CONSAPEVOLE, nel libro tuttavia aggiunge: «Mi par di sentire gli improperi verso la povera Castellina di quanti, alla lettura di questa preghiera, penseranno: ma doveva lasciarlo andare alla malora, lì dove era!». (A Milano, in partenza per l’Università di Heidelberg a studiare l’alienazione in Hegel e Marx).

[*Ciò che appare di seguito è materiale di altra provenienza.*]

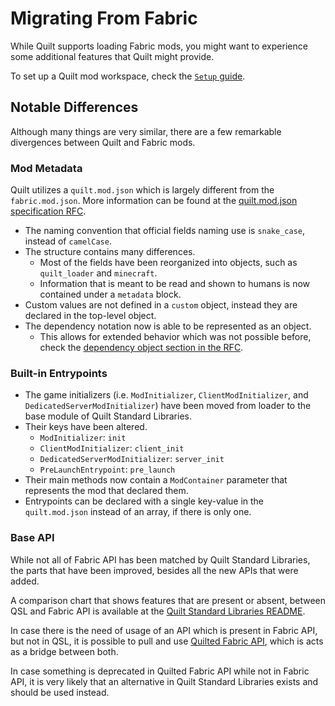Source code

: # Migrating From Fabric

While Quilt supports loading Fabric mods, you might want to experience some additional features that Quilt might
provide.

To set up a Quilt mod workspace, check the [`Setup` guide](./setup).

## Notable Differences

Although many things are very similar, there are a few remarkable divergences between Quilt and Fabric mods.

### Mod Metadata

Quilt utilizes a `quilt.mod.json` which is largely different from the `fabric.mod.json`.
More information can be found at the [quilt.mod.json specification RFC](https://github.com/QuiltMC/rfcs/blob/main/specification/0002-quilt.mod.json.md).

- The naming convention that official fields naming use is `snake_case`, instead of `camelCase`.
- The structure contains many differences.
    - Most of the fields have been reorganized into objects, such as `quilt_loader` and `minecraft`.
    - Information that is meant to be read and shown to humans is now contained under a `metadata` block.
- Custom values are not defined in a `custom` object, instead they are declared in the top-level object.
- The dependency notation now is able to be represented as an object.
    - This allows for extended behavior which was not possible before, check the [dependency object section in the RFC](https://github.com/QuiltMC/rfcs/blob/main/specification/0002-quilt.mod.json.md#dependency-objects).

### Built-in Entrypoints

- The game initializers (i.e. `ModInitializer`, `ClientModInitializer`, and `DedicatedServerModInitializer`) have been moved from loader to the base module of Quilt Standard Libraries.
- Their keys have been altered.
    - `ModInitializer`: `init`
    - `ClientModInitializer`: `client_init`
    - `DedicatedServerModInitializer`: `server_init`
    - `PreLaunchEntrypoint`: `pre_launch`
- Their main methods now contain a `ModContainer` parameter that represents the mod that declared them.
- Entrypoints can be declared with a single key-value in the `quilt.mod.json` instead of an array, if there is only one.

### Base API

While not all of Fabric API has been matched by Quilt Standard Libraries, the parts that have been improved, besides
all the new APIs that were added.

A comparison chart that shows features that are present or absent, between QSL and Fabric API is available at the [Quilt
Standard Libraries README](https://github.com/QuiltMC/quilt-standard-libraries/blob/1.19/README.md#features).

In case there is the need of usage of an API which is present in Fabric API, but not in QSL, it is possible to pull and
use [Quilted Fabric API](https://github.com/QuiltMC/quilted-fabric-api), which is acts as a bridge between both.

In case something is deprecated in Quilted Fabric API while not in Fabric API, it is very likely that
an alternative in Quilt Standard Libraries exists and should be used instead.
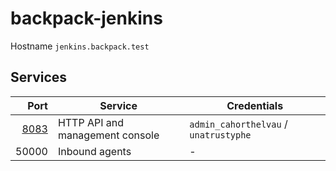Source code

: # backpack-jenkins

Hostname `jenkins.backpack.test`

## Services

| Port | Service | Credentials
| ---: | ------- | -----------
| [8083](http://jenkins.backpack.test:8083) | HTTP API and management console | `admin_cahorthelvau` / `unatrustyphe`
| 50000 | Inbound agents | -
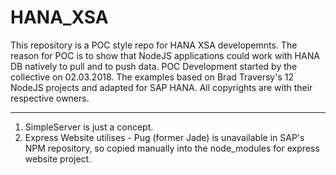 # HANA_XSA

This repository is a POC style repo for HANA XSA developemnts.
The reason for POC is to show that NodeJS applications could work with HANA DB natively to pull and to push data.
POC Development started by the collective on 02.03.2018. 
The examples based on Brad Traversy's 12 NodeJS projects and adapted for SAP HANA.
All copyrights are with their respective owners.

--------------------------------------------
1. SimpleServer is just a concept.
2. Express Website utilises - Pug (former Jade) is unavailable in SAP's NPM repository, so copied manually into the node_modules for express website project.


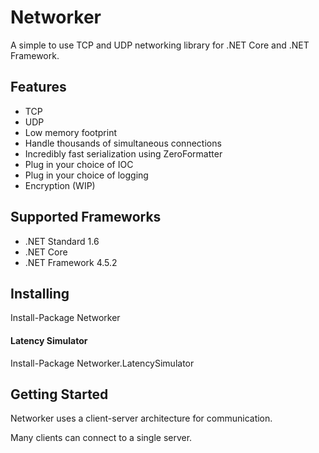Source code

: # Networker
A simple to use TCP and UDP networking library for .NET Core and .NET Framework.

## Features
* TCP
* UDP
* Low memory footprint
* Handle thousands of simultaneous connections
* Incredibly fast serialization using ZeroFormatter
* Plug in your choice of IOC
* Plug in your choice of logging
* Encryption (WIP)

## Supported Frameworks
* .NET Standard 1.6
* .NET Core
* .NET Framework 4.5.2

## Installing
Install-Package Networker

#### Latency Simulator
Install-Package Networker.LatencySimulator

## Getting Started

Networker uses a client-server architecture for communication.

Many clients can connect to a single server.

Ho ricordato queste memorie perché le ho tutt’ora assai presenti: quelli di cui parlo sono stati infatti gli anni in cui cominciò a svilupparsi nel partito un confronto politico intenso, di cui la Fgci fu parte molto attiva, tanto è vero che tutt’ora, nonostante le rotture profonde che si sono poi via via verificate, continuiamo, di tanto in tanto, a promuovere larghi incontri Amarcord. Mai, comunque, mi è capitato di incontrarvi Occhetto, ed è dunque con sorpresa che ho sentito la sua voce al telefono che mi comunicava l’uscita di un suo libro – Perché non basta dirsi democratici (Guerini e Associati, pp. 200, euro 18,50) – che avrebbe avuto piacere leggessi perché c’erano, forse, cose su cui potevamo tornare a concordare. E, ha ripetuto polemicamente, provano cosa sia essere davvero di sinistra. (Una, la cito subito, perché è quella più certa: che «la sinistra di lotta aveva conquistato molto di più di quella di governo»; anche se, per la verità, quella sua trovata della Bolognina era finalizzata proprio dal desiderio di accedere al governo!).

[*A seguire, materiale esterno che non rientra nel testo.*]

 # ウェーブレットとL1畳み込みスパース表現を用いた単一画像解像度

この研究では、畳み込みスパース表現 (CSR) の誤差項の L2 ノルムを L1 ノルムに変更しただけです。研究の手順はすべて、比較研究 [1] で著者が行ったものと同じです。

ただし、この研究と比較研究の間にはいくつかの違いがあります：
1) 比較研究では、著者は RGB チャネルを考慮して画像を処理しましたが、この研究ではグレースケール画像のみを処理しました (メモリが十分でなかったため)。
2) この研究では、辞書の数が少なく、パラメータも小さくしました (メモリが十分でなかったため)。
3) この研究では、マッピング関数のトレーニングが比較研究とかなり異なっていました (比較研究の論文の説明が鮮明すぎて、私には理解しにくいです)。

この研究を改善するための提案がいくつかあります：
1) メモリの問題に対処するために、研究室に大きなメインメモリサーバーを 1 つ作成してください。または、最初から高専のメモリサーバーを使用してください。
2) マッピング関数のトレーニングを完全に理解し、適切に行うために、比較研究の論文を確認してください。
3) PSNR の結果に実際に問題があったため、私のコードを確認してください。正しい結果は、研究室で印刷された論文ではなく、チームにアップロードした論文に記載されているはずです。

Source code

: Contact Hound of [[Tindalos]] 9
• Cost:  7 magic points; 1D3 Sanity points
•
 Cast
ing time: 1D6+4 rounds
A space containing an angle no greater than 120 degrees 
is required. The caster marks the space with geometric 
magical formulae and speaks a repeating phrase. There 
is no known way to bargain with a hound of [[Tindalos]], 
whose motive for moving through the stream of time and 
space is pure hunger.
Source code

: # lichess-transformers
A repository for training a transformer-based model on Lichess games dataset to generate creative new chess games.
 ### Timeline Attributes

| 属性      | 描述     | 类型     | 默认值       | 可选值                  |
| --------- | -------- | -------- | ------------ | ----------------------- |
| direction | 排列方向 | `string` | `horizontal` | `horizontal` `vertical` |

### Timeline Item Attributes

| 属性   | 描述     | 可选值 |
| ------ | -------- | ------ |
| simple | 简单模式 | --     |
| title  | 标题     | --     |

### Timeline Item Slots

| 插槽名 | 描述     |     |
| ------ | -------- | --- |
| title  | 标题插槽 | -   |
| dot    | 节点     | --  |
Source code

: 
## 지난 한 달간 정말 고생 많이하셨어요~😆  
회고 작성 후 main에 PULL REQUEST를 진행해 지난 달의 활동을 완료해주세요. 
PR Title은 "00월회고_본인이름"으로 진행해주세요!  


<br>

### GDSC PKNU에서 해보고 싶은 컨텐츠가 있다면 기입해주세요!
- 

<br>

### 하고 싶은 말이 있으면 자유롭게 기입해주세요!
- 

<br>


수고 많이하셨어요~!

IL VOLUME ha più di 200 pagine che toccano molti temi che certo non potrò tutti affrontare. Ha il pregio di partire dal quesito: «quali sono le motivazioni di fondo del socialismo», e di indicare subito la risposta appropriata – «ricomporre uguaglianza e libertà» – un obbiettivo per il quale si è pensato si potesse affidare un ruolo redistributivo allo Stato che si è tuttavia rivelato incapace di esercitarlo, o di darne una versione drammaticamente coatta.

La parte più interessante del lavoro di Occhetto è quella – centrale per tutti noi – di come vadano ridefiniti i concetti cardine del marxismo, ma anche della pratica del movimento operaio, in rapporto a una transizione ecologica accompagnata da una innovazione tecnologica assai più rapida di quanto avremmo mai pensato. A fronte di possibili catastrofiche conseguenze, non potrebbe invece finalmente aprirsi la strada al marxiano discorso, sempre marginalizzato, sul superamento della natura di merce del lavoro? Di liberazione nel lavoro, tema oggi molto discusso teoricamente, mentre però nel concreto è in atto un processo inverso: la sua rischiavizzazione?

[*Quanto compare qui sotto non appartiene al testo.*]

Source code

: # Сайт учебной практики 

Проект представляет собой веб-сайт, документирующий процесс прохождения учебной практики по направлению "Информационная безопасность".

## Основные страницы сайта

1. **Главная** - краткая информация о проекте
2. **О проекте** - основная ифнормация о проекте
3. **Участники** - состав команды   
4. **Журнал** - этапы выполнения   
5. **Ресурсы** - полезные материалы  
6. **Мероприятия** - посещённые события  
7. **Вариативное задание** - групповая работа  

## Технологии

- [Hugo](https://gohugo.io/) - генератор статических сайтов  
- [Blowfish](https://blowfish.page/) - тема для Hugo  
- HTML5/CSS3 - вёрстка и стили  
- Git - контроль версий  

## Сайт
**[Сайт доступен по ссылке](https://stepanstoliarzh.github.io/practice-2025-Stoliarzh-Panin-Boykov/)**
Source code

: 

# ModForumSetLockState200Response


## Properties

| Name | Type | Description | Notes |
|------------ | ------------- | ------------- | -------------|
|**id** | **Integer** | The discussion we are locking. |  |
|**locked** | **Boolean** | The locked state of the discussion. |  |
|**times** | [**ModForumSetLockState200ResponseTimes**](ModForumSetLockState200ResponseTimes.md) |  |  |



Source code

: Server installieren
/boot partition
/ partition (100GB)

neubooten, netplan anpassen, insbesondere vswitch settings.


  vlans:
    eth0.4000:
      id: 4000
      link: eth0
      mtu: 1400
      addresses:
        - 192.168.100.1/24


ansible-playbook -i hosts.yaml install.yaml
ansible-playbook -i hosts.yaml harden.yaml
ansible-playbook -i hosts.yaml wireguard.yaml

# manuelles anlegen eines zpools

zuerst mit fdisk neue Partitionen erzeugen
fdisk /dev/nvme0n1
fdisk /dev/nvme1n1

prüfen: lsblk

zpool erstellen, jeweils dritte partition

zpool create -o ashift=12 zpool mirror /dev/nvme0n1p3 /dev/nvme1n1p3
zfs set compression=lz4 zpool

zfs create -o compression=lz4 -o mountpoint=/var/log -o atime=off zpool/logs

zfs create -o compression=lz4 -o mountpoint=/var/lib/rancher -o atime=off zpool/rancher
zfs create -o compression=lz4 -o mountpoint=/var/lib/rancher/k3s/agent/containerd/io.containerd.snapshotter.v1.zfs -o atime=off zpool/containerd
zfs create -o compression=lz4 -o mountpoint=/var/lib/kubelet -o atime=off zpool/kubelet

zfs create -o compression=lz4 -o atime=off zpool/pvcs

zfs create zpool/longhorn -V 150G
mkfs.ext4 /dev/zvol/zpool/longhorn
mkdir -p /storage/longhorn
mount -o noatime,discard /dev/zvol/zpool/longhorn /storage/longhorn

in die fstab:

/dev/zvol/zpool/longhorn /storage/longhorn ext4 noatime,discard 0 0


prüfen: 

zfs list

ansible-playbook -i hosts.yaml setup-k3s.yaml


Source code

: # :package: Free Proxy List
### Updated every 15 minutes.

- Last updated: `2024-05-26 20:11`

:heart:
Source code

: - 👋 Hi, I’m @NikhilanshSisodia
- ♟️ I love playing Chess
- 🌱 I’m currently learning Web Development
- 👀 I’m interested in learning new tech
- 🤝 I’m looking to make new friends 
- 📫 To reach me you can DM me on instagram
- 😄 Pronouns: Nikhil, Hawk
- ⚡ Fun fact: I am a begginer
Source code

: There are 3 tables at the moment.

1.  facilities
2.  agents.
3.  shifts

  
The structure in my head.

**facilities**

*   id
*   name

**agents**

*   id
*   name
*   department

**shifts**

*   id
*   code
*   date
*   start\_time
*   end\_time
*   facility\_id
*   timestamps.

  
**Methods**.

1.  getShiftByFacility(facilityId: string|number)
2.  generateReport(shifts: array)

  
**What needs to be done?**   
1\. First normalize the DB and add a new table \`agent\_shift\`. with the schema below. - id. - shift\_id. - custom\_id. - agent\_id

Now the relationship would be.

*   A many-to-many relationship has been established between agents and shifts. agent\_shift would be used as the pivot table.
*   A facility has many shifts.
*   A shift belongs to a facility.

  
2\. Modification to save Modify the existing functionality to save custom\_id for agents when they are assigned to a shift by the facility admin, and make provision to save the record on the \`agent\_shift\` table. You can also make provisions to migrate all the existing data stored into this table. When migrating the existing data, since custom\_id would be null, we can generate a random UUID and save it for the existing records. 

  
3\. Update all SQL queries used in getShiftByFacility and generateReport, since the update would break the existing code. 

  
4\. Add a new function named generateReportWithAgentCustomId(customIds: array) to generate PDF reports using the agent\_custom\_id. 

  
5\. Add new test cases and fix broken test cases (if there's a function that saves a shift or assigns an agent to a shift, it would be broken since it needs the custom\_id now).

È, QUESTO, UN CAMPO di riflessione ormai affollato e per nulla omogeneo, un terreno molto scivoloso perché nel prendere giustamente atto del peso che ha ormai acquisito il potere degli algoritmi si è in effetti indotti a chiedersi se la «vecchia contraddizione fra capitale e lavoro non vada – come scrive Occhetto – ormai vista come contraddizione più complessa», come, da un lato «energia complessiva del lavoro materiale e intellettuale incorporato nella scienza e nella tecnica, dall’altro appropriazione privatistica dell’insieme dei frutti dell’intelligenza complessiva». Qualcosa che però ridurrebbe la natura di merce di un lavoro che non si presenterebbe più come fattore esterno, uno dei tanti fattori produttivi di cui si contratta il prezzo, giacché sarebbe invece divenuto parte costitutiva dell’impresa stessa.

Non c’è dubbio che i mutamenti che si stanno verificando imporranno profondi cambiamenti – scrive l’autore – perché muta il modo di presentarsi del capitale, dell’imprenditore e della sua impresa, richiedendo a chi contratta – il sindacato – una conoscenza ben più profonda dei meccanismi della produzione e delle strategie di mercato. Qualcosa che renderebbe obsoleto l’approccio conflittuale della tradizione sindacale italiana, e la necessità di avvicinarsi piuttosto a quello cogestionale della Mittelbestimmum tedesca.

È COMUNQUE UN FATTO che le novità della transizione imposta dal mutamento climatico così come dalle nuove tecnologie impongono ripensamenti generali della cui urgenza ci si rende conto appena ci si mette a discutere. E tuttavia è chiaro che su questo nuovo complesso terreno ci si può stare come cogestore o come aveva tentato di starci negli arcaici anni Settanta il Consiglio di fabbrica.

La vera novità – ormai neppure più tanto nuova, perché si tratta di un processo che ha avuto inizio già a partire dal vero inizio della lunga crisi del capitalismo, quella degli anni Settanta – è quella che i riformisti sembrano non voler vedere: che siamo arrivati a un punto in cui la perenne capacità della produzione industriale di espandersi è invece risultata impossibile. La questione ecologica non cambia infatti solo il clima ma il nocciolo del capitalismo, il modo di funzionare della nostra civiltà. Il ridursi progressivo dell’espansione mette infatti anche fine alle fortune del riformismo che proprio in quello sviluppo aveva trovato i margini per le proprie fortune, il compromesso sociale.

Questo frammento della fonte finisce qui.